§ **Records provided**:

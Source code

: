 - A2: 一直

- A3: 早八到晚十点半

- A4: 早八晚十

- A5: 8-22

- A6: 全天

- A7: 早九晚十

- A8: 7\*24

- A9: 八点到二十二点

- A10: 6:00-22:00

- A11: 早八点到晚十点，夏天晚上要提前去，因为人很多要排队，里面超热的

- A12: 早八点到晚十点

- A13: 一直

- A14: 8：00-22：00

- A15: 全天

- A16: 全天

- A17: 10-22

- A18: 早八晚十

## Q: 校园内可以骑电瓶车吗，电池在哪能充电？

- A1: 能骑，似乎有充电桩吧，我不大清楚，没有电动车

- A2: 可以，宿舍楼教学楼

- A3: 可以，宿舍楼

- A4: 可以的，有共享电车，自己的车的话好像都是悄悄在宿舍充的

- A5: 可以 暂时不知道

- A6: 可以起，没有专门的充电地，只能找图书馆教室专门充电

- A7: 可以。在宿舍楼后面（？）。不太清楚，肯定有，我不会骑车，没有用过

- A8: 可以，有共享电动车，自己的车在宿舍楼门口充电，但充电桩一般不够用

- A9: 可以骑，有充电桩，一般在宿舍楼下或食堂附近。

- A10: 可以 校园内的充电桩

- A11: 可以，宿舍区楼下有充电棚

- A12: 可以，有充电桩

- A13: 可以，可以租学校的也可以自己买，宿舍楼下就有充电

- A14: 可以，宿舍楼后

* * *

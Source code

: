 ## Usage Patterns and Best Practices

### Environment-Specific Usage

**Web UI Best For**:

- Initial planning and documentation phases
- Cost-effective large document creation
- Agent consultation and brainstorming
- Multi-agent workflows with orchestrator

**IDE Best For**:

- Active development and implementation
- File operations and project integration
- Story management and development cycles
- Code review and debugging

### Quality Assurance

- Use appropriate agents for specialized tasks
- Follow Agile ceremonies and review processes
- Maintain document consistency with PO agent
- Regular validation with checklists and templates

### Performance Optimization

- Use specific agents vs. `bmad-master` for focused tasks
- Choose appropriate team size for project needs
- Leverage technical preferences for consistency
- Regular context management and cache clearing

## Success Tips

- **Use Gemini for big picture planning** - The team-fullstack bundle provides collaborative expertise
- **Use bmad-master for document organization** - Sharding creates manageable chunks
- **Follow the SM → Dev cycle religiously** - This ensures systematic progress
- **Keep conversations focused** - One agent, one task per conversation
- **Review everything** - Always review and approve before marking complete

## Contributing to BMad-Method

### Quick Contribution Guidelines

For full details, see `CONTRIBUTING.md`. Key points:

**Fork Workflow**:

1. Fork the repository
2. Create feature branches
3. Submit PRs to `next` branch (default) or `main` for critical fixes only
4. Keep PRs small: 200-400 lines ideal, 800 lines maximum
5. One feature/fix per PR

§ **Your task**:
Beginning at the line above that contains "- A9: 可以骑，有充电桩，一般在宿舍楼下或食堂附近。", return each line exactly through the line that contains "- A14: 可以，宿舍楼后", and no others.

§ **Answer section**:
- A9: 可以骑，有充电桩，一般在宿舍楼下或食堂附近。

- A10: 可以 校园内的充电桩

- A11: 可以，宿舍区楼下有充电棚

- A12: 可以，有充电桩

- A13: 可以，可以租学校的也可以自己买，宿舍楼下就有充电

- A14: 可以，宿舍楼后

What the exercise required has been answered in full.